For all its destruction in 2017, Hurricane Maria also was a catalyst for change that is long overdue on multiple levels: infrastructure, governance, and implementation. It’s change, however, that some fear will not come in time. Even though the island escaped the wrath of Hurricane Dorian, which devastated parts of the Bahamas this year, many fear the lessons learned from Maria could be forgotten and history will repeat itself. Ever-escalating hurricanes—their destructive energy fueled by warming oceans caused by climate change—make Puerto Rico, other islands in the Caribbean Sea and adjacent Atlantic Ocean, and the Atlantic coast of the United States increasingly vulnerable targets.

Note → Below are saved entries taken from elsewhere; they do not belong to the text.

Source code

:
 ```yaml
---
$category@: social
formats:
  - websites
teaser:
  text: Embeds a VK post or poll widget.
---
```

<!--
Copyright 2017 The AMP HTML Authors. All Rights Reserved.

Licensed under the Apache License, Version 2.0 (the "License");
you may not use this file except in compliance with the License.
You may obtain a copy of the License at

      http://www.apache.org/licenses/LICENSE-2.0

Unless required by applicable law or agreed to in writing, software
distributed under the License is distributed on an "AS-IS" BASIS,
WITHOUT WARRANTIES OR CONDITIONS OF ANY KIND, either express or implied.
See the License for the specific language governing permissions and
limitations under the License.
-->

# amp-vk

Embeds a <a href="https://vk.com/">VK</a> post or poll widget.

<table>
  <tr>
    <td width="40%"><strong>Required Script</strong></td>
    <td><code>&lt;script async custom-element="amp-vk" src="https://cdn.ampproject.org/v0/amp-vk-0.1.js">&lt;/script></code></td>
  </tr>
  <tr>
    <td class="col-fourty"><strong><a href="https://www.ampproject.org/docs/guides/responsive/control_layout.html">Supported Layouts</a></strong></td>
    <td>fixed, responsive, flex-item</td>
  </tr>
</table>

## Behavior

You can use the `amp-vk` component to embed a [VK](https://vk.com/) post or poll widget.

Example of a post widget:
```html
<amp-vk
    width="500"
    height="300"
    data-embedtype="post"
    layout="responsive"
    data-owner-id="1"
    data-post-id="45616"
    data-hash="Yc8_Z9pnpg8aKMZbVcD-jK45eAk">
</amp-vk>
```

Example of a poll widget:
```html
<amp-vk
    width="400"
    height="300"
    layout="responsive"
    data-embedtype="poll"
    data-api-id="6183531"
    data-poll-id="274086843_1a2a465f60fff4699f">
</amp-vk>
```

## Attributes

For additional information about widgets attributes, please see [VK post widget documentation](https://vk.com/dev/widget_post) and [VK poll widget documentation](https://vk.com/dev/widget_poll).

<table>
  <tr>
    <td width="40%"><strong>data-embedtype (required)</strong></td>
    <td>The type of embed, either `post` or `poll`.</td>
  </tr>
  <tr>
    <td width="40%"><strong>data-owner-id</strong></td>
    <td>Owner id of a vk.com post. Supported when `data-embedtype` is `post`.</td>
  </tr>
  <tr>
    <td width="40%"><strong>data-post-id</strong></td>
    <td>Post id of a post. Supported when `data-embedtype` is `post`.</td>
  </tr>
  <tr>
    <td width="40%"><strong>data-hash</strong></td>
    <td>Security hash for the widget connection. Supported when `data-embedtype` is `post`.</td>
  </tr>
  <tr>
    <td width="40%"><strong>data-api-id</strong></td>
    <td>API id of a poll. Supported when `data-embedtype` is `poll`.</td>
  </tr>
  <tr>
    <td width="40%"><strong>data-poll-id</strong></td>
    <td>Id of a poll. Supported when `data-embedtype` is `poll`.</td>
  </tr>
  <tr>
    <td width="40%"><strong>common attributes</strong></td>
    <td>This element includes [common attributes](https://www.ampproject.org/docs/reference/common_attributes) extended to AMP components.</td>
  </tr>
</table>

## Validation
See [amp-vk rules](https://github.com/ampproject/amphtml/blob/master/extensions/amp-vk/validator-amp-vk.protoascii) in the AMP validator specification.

“The hurricane, we say here, did neutralize power. You had people from high positions with the same conditions as people from low positions,” said Joan (pronounced Joanne) Asencio Yace, a graduate student at the University of Puerto Rico who also works in community outreach for Resilient Power Puerto Rico. “They did not have access to energy; they did not have access to water. They did not have access to power [from] their own generators or to get their car going for more than two weeks. You had to [be in] the same line, you had to go through the same processes to get what you needed.”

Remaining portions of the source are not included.